##### Given entries

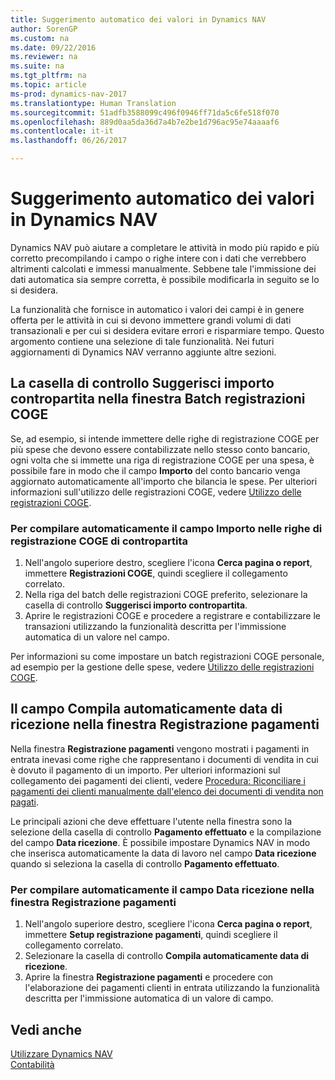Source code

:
 ```yaml
---
title: Suggerimento automatico dei valori in Dynamics NAV
author: SorenGP
ms.custom: na
ms.date: 09/22/2016
ms.reviewer: na
ms.suite: na
ms.tgt_pltfrm: na
ms.topic: article
ms-prod: dynamics-nav-2017
ms.translationtype: Human Translation
ms.sourcegitcommit: 51adfb3588099c496f0946ff71da5c6fe518f070
ms.openlocfilehash: 889d0aa5da36d7a4b7e2be1d796ac95e74aaaaf6
ms.contentlocale: it-it
ms.lasthandoff: 06/26/2017

---
```


# <a name="letting-dynamics-nav-suggest-values"></a>Suggerimento automatico dei valori in Dynamics NAV
Dynamics NAV può aiutare a completare le attività in modo più rapido e più corretto precompilando i campo o righe intere con i dati che verrebbero altrimenti calcolati e immessi manualmente. Sebbene tale l'immissione dei dati automatica sia sempre corretta, è possibile modificarla in seguito se lo si desidera.

La funzionalità che fornisce in automatico i valori dei campi è in genere offerta per le attività in cui si devono immettere grandi volumi di dati transazionali e per cui si desidera evitare errori e risparmiare tempo. Questo argomento contiene una selezione di tale funzionalità. Nei futuri aggiornamenti di Dynamics NAV verranno aggiunte altre sezioni.

## <a name="the-suggest-balancing-amount-check-box-in-the-general-journal-batches-window"></a>La casella di controllo **Suggerisci importo contropartita** nella finestra **Batch registrazioni COGE**
Se, ad esempio, si intende immettere delle righe di registrazione COGE per più spese che devono essere contabilizzate nello stesso conto bancario, ogni volta che si immette una riga di registrazione COGE per una spesa, è possibile fare in modo che il campo **Importo** del conto bancario venga aggiornato automaticamente all'importo che bilancia le spese. Per ulteriori informazioni sull'utilizzo delle registrazioni COGE, vedere [Utilizzo delle registrazioni COGE](ui-work-general-journals.md).

### <a name="to-have-the-amount-field-on-balancing-general-journal-lines-filled-automatically"></a>Per compilare automaticamente il campo **Importo** nelle righe di registrazione COGE di contropartita
1. Nell'angolo superiore destro, scegliere l'icona **Cerca pagina o report**, immettere **Registrazioni COGE**, quindi scegliere il collegamento correlato.
2. Nella riga del batch delle registrazioni COGE preferito, selezionare la casella di controllo **Suggerisci importo contropartita**.
3. Aprire le registrazioni COGE e procedere a registrare e contabilizzare le transazioni utilizzando la funzionalità descritta per l'immissione automatica di un valore nel campo.       

Per informazioni su come impostare un batch registrazioni COGE personale, ad esempio per la gestione delle spese, vedere [Utilizzo delle registrazioni COGE](ui-work-general-journals.md).

## <a name="the-automatically-fill-date-received-field-in-the-payment-registration-window"></a>Il campo **Compila automaticamente data di ricezione** nella finestra **Registrazione pagamenti**
Nella finestra **Registrazione pagamenti** vengono mostrati i pagamenti in entrata inevasi come righe che rappresentano i documenti di vendita in cui è dovuto il pagamento di un importo. Per ulteriori informazioni sul collegamento dei pagamenti dei clienti, vedere [Procedura: Riconciliare i pagamenti dei clienti manualmente dall'elenco dei documenti di vendita non pagati](receivables-how-reconcile-customer-payments-list-unpaid-sales-documents.md).

Le principali azioni che deve effettuare l'utente nella finestra sono la selezione della casella di controllo **Pagamento effettuato** e la compilazione del campo **Data ricezione**. È possibile impostare Dynamics NAV in modo che inserisca automaticamente la data di lavoro nel campo **Data ricezione** quando si seleziona la casella di controllo **Pagamento effettuato**.

### <a name="to-have-the-date-received-field-in-the-payment-registration-window-filled-automatically"></a>Per compilare automaticamente il campo **Data ricezione** nella finestra **Registrazione pagamenti**
1. Nell'angolo superiore destro, scegliere l'icona **Cerca pagina o report**, immettere **Setup registrazione pagamenti**, quindi scegliere il collegamento correlato.
2. Selezionare la casella di controllo **Compila automaticamente data di ricezione**.
3. Aprire la finestra **Registrazione pagamenti** e procedere con l'elaborazione dei pagamenti clienti in entrata utilizzando la funzionalità descritta per l'immissione automatica di un valore di campo.

## <a name="see-also"></a>Vedi anche
[Utilizzare Dynamics NAV](ui-work-product.md)  
[Contabilità](Finance.md)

##########

Exercise details:
Whenever "selezione" occurs in a line above, copy that line.

Task answer:
La funzionalità che fornisce in automatico i valori dei campi è in genere offerta per le attività in cui si devono immettere grandi volumi di dati transazionali e per cui si desidera evitare errori e risparmiare tempo. Questo argomento contiene una selezione di tale funzionalità. Nei futuri aggiornamenti di Dynamics NAV verranno aggiunte altre sezioni.
Le principali azioni che deve effettuare l'utente nella finestra sono la selezione della casella di controllo **Pagamento effettuato** e la compilazione del campo **Data ricezione**. È possibile impostare Dynamics NAV in modo che inserisca automaticamente la data di lavoro nel campo **Data ricezione** quando si seleziona la casella di controllo **Pagamento effettuato**.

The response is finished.